| RECORDS SHOWN |
----------
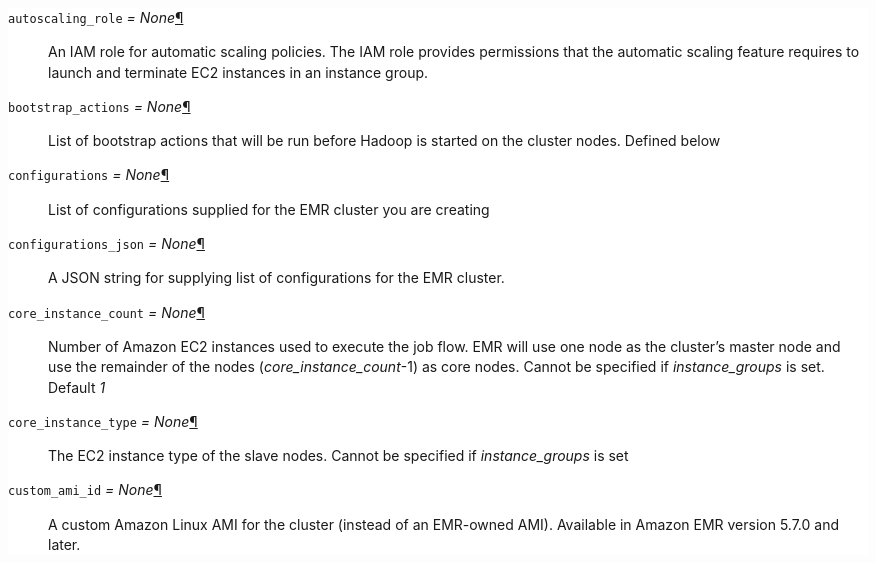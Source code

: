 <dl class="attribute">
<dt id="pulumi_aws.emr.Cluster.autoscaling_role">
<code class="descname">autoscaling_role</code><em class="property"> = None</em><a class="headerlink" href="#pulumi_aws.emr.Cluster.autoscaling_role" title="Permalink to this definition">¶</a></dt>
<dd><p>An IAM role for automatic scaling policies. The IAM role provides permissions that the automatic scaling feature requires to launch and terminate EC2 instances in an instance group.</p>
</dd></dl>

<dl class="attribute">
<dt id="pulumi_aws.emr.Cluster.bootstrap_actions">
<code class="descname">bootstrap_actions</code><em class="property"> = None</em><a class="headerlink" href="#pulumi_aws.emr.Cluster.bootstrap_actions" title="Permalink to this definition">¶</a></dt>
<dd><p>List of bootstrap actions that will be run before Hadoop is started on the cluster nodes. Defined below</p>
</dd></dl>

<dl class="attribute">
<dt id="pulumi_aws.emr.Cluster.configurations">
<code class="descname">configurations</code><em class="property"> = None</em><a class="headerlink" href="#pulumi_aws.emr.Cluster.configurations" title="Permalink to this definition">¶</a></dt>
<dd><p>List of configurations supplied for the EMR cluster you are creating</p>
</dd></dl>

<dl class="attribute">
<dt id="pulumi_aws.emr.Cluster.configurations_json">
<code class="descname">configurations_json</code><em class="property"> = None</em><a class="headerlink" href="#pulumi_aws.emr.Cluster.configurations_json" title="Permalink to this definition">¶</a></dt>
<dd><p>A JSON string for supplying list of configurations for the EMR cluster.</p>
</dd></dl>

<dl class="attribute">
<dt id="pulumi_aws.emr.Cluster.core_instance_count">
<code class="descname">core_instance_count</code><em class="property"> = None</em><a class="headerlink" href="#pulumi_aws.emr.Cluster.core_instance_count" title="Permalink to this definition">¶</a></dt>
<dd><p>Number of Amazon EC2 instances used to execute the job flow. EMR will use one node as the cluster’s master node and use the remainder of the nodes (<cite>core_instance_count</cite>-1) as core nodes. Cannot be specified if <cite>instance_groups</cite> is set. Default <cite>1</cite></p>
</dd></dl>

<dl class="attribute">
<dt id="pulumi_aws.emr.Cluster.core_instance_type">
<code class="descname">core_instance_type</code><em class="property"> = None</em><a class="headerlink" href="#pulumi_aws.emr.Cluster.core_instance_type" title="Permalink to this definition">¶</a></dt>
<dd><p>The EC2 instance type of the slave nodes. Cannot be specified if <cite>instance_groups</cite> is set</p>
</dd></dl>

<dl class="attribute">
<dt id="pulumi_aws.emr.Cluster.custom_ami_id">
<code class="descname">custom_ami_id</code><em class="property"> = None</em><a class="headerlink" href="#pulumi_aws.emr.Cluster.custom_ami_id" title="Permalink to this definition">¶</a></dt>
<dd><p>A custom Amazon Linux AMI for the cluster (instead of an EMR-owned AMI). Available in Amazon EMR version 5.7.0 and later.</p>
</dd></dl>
----------
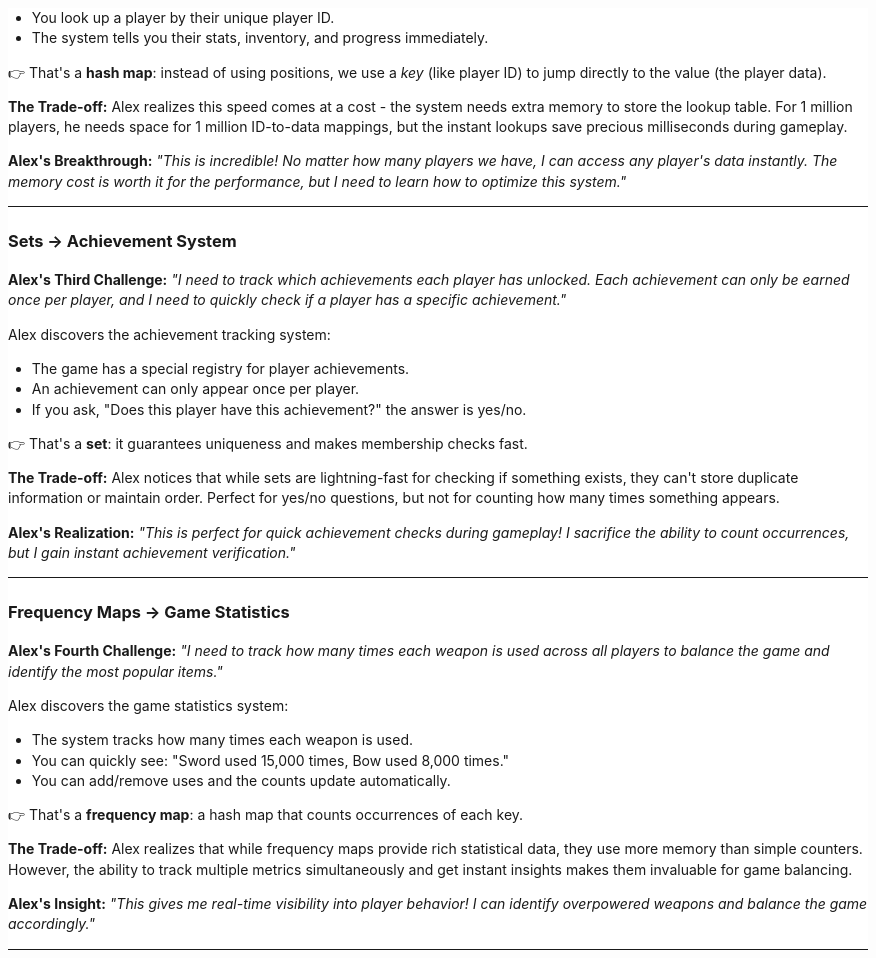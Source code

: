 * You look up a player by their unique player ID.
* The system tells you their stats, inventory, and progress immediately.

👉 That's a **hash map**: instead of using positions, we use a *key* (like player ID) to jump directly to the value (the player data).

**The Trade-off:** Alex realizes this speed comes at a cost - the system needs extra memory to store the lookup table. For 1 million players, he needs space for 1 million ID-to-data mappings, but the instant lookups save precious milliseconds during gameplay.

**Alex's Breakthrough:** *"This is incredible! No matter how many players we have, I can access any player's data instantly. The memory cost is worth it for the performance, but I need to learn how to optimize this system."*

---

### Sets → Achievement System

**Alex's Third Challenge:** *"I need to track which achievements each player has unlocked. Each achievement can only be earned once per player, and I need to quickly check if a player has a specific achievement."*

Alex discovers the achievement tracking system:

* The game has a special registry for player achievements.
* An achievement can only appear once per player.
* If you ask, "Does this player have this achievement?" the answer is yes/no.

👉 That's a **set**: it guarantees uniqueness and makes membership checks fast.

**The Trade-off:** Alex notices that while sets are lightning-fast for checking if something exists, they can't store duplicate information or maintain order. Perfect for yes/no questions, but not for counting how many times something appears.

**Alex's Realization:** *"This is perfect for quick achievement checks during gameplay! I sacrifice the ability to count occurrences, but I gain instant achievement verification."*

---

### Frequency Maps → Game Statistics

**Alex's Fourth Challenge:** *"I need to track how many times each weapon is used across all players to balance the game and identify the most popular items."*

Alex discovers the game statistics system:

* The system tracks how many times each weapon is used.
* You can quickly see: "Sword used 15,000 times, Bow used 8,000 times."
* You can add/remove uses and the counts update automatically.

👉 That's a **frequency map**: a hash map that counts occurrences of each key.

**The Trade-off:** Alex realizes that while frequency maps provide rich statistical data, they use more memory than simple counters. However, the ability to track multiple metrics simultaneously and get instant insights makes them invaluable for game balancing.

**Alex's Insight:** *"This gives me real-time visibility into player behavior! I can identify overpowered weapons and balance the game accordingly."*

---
----------
| EXERCISE INSTRUCTIONS |
In the data above, copy every line where the string "fast" appears.

| TASK OUTPUT |
👉 That's a **set**: it guarantees uniqueness and makes membership checks fast.
**The Trade-off:** Alex notices that while sets are lightning-fast for checking if something exists, they can't store duplicate information or maintain order. Perfect for yes/no questions, but not for counting how many times something appears.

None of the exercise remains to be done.